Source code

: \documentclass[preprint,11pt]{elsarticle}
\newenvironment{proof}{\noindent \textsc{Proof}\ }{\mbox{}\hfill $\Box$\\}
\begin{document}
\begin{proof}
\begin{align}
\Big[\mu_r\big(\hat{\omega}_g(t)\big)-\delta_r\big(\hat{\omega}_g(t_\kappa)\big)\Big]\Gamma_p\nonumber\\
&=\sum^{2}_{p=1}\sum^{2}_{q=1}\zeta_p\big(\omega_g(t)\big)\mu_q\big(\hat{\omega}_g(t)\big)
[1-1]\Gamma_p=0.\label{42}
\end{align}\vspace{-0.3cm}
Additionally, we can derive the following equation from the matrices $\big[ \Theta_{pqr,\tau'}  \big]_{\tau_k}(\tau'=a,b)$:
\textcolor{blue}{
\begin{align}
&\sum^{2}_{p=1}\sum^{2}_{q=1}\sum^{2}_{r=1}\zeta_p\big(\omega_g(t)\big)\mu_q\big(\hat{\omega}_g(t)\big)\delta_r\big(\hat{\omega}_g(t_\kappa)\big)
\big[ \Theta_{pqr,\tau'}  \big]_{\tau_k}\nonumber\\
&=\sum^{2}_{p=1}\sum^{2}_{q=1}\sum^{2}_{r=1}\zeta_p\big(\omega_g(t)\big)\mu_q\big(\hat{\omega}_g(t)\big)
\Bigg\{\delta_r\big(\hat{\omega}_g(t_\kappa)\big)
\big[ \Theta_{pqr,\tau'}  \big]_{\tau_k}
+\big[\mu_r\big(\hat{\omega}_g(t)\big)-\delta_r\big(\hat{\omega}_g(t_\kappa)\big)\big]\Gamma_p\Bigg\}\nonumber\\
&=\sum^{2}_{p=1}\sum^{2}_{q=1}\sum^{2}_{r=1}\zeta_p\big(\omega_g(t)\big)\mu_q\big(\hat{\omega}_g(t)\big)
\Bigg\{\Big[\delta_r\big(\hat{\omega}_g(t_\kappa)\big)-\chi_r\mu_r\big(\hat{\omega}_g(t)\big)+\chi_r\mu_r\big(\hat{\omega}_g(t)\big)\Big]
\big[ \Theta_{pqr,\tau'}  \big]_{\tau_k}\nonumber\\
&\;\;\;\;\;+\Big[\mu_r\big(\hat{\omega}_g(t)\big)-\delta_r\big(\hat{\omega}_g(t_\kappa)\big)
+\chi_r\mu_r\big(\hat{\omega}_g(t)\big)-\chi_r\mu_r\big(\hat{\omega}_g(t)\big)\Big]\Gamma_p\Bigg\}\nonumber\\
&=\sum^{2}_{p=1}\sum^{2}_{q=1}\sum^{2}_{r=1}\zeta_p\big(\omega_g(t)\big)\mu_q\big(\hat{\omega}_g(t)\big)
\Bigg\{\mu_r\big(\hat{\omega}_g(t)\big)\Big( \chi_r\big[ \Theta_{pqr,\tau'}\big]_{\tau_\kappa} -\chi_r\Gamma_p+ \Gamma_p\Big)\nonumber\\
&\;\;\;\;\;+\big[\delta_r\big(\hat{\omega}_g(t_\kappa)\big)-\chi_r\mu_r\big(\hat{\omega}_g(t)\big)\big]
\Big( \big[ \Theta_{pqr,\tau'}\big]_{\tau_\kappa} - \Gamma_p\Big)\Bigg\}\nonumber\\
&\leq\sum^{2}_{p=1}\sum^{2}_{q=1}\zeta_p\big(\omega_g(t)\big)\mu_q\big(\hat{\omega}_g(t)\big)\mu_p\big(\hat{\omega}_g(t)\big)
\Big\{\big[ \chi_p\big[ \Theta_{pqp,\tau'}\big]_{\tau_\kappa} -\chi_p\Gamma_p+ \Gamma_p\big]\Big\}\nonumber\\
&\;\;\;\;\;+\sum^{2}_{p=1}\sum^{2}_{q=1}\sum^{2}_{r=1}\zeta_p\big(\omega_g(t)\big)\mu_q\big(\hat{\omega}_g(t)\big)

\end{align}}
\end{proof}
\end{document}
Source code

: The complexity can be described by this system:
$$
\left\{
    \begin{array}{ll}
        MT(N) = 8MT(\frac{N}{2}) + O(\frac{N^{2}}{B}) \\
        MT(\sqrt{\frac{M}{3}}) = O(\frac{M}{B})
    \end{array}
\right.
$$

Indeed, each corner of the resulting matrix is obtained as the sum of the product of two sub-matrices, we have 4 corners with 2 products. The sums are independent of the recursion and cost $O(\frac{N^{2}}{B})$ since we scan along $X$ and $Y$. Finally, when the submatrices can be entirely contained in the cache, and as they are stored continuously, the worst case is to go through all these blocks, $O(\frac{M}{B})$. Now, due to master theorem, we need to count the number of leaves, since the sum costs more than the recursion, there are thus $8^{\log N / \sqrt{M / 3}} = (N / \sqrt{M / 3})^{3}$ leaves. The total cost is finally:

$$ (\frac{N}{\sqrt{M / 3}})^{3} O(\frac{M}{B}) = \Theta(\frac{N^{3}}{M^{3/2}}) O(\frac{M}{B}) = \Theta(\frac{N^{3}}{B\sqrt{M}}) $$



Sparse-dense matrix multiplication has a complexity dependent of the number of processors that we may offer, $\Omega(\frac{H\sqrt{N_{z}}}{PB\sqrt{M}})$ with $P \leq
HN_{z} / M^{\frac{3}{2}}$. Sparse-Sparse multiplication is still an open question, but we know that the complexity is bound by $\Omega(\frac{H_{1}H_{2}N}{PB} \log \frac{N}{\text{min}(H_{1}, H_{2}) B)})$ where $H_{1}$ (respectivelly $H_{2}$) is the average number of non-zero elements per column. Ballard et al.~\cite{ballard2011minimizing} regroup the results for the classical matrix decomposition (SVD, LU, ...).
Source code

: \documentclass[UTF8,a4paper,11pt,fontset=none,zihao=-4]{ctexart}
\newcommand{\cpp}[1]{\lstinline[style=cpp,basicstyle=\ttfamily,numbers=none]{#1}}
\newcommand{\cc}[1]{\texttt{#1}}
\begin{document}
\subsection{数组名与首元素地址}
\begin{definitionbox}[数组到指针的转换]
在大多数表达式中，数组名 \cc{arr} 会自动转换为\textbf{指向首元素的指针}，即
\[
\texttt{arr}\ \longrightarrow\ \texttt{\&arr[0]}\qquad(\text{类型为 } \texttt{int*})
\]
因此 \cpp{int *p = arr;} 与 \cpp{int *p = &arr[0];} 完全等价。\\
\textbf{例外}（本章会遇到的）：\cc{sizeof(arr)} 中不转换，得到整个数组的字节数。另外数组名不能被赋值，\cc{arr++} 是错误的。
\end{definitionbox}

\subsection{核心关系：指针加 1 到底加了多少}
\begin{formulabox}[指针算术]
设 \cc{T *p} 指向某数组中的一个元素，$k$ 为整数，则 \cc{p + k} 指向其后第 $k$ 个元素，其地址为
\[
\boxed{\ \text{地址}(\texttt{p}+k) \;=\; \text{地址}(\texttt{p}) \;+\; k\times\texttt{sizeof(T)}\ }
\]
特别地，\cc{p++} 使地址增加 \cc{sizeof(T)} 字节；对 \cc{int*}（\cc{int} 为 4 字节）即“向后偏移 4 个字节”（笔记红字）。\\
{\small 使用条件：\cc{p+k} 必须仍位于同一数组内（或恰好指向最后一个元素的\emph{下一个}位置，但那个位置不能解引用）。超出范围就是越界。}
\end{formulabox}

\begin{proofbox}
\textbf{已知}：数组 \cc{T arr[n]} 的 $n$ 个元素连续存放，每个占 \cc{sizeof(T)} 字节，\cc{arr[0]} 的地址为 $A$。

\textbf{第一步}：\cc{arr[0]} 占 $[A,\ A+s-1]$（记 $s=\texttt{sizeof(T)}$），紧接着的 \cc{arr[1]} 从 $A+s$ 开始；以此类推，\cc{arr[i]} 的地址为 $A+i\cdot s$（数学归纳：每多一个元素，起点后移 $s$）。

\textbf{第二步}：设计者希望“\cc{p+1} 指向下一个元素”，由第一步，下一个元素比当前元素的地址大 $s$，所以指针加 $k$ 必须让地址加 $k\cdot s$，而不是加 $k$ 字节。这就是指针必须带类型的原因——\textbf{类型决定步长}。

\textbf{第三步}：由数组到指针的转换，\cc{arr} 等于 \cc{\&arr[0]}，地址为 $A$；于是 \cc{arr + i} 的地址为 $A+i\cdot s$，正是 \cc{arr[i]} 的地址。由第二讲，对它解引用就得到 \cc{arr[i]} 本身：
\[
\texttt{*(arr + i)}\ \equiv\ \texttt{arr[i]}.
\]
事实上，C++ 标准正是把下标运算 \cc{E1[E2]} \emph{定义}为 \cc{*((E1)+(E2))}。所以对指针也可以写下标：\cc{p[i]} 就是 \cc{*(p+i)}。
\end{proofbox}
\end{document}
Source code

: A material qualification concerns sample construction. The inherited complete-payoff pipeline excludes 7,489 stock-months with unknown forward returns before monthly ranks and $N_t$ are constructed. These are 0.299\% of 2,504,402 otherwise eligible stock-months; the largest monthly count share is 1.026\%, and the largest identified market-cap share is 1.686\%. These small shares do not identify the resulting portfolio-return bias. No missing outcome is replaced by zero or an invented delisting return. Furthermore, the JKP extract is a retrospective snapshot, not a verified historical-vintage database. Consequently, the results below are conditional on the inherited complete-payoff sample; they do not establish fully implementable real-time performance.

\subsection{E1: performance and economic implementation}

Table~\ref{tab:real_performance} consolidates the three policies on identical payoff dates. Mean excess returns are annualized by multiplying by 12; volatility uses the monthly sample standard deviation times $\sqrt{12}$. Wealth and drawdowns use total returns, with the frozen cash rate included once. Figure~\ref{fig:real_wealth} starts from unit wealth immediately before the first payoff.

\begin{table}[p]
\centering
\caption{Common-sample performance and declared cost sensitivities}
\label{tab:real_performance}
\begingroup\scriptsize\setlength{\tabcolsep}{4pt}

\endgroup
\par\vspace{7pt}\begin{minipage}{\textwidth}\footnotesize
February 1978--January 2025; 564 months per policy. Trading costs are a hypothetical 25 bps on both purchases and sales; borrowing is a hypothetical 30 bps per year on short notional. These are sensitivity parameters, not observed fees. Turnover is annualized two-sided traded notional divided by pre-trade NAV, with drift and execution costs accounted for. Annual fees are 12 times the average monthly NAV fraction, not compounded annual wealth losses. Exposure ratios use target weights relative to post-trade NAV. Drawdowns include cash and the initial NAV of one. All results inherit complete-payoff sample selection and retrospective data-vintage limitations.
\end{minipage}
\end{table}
==========
◆ EXERCISE DESCRIPTION ◆
Please reproduce, exactly as they appear above, the lines from the line containing "的地址为 $A+i\cdot s$，正是" up to and including the line containing "performance and economic".

◆ RESPONSE TO THIS EXERCISE ◆
\textbf{第三步}：由数组到指针的转换，\cc{arr} 等于 \cc{\&arr[0]}，地址为 $A$；于是 \cc{arr + i} 的地址为 $A+i\cdot s$，正是 \cc{arr[i]} 的地址。由第二讲，对它解引用就得到 \cc{arr[i]} 本身：
\[
\texttt{*(arr + i)}\ \equiv\ \texttt{arr[i]}.
\]
事实上，C++ 标准正是把下标运算 \cc{E1[E2]} \emph{定义}为 \cc{*((E1)+(E2))}。所以对指针也可以写下标：\cc{p[i]} 就是 \cc{*(p+i)}。
\end{proofbox}
\end{document}
Source code

: A material qualification concerns sample construction. The inherited complete-payoff pipeline excludes 7,489 stock-months with unknown forward returns before monthly ranks and $N_t$ are constructed. These are 0.299\% of 2,504,402 otherwise eligible stock-months; the largest monthly count share is 1.026\%, and the largest identified market-cap share is 1.686\%. These small shares do not identify the resulting portfolio-return bias. No missing outcome is replaced by zero or an invented delisting return. Furthermore, the JKP extract is a retrospective snapshot, not a verified historical-vintage database. Consequently, the results below are conditional on the inherited complete-payoff sample; they do not establish fully implementable real-time performance.

\subsection{E1: performance and economic implementation}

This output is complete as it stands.